Final project: missing data & topcoded values

Prof. Chouldechova

There is a fair bit of missingness in the data set. There are several approaches to dealing with missing data:

Exclude
- You can omit observations with missing values (e.g., remove any rows that contain missing data)
Impute
- R has various packages (Amelia, mice, mi, impute() function from Hmisc, etc.) that can help with imputing missing values.
Think carefully about whether certain kinds of missingness are informative

The downsides of the Impute approach:

Imputation methods often rely on fairly strong assumptions concerning the process governing the appearance of missing values (assumptions such as MAR, missing at random; or MCAR, missing completely at random).
This is a lot of hassle to go through unless you want practice imputing values

Why the think carefully approach can be a good one:

For factor variables, you can treat missing values as just another factor level. Sometimes missingness can be informative (predictive), leading to a significant coefficient for the missing level.
- E.g., Just now we ran a logistic regression in which we used ? as one of the levels of the workingclass variable to indicate individuals whose working class is unknown. Having workingclass = ? turned out to be strong associated with earning under 50k a year.
For numeric variables, there's not much you can do.

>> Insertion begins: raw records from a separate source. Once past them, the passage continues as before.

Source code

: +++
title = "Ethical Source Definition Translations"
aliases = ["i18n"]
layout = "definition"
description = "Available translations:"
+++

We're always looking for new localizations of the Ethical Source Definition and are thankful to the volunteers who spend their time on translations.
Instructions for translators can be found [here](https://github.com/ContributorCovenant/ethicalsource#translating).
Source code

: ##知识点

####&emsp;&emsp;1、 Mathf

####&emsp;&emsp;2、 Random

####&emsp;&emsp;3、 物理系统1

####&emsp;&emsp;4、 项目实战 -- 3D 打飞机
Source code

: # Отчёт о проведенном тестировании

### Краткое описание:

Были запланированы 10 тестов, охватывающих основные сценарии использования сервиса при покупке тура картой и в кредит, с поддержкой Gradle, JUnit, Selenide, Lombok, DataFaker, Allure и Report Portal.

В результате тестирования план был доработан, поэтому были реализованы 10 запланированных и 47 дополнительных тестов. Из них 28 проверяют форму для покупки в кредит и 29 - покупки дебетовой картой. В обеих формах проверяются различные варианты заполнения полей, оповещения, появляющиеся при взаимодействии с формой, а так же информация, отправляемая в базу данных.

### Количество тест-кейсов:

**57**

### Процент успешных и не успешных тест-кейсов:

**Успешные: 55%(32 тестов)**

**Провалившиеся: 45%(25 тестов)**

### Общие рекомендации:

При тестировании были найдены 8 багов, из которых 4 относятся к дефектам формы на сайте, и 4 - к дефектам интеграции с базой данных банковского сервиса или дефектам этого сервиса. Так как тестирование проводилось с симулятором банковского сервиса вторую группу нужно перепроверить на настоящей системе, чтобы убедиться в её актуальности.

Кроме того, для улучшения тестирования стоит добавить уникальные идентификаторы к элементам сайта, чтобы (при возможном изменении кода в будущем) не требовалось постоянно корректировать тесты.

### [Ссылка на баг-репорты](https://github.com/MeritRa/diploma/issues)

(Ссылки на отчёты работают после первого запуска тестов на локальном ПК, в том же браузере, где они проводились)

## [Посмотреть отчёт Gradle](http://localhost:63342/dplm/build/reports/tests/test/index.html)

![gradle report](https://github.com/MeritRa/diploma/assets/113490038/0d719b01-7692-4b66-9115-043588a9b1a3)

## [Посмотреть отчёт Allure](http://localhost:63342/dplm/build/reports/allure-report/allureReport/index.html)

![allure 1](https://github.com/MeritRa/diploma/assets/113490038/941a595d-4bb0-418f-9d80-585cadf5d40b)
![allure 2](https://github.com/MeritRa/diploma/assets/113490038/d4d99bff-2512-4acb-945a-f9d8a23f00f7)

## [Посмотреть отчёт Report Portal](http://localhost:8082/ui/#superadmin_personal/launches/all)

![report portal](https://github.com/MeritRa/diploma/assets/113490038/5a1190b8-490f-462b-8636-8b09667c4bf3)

Just recode negative values to NA.

My recommendation

Start by thinking carefully about missing values
If nothing interesting turns up, go ahead and exclude them (code as NA, proceed accordingly)

Warning: Trying to impute can consume a lot of time
- Not guaranteed to produce better results than what you'd have if you just excluded all observations with missing values.

The income variable that you have available is topcoded.
For the top 2% of earners, you don't observe their actual income.
Instead, their income is recorded as the average of the top 2% of incomes.
Standard regression applied to data with a topcoded outcome is inconsistent.
- i.e., even if you had infinite data, your coefficient estimates won't converge to the “true” coefficients.

Tobit regression (censored regression).
- We didn't talk about this method in class
- It's not too difficult to understand if you already understand linear regression.
- A tutorial can be found here.
Try fitting the regression models / running hypothesis tests two ways
- First way: include the topcoded observations
- Second way: exclude all observations with topcoded outcomes
- If your estimates change a lot, then you probably don't want to use the topcoded observations
- If you go this route, be sure to explain what omiting the high earning individuals means for the scope of your conclusions.

My recommendation: Take approach (2), unless you want practice with tobit regression.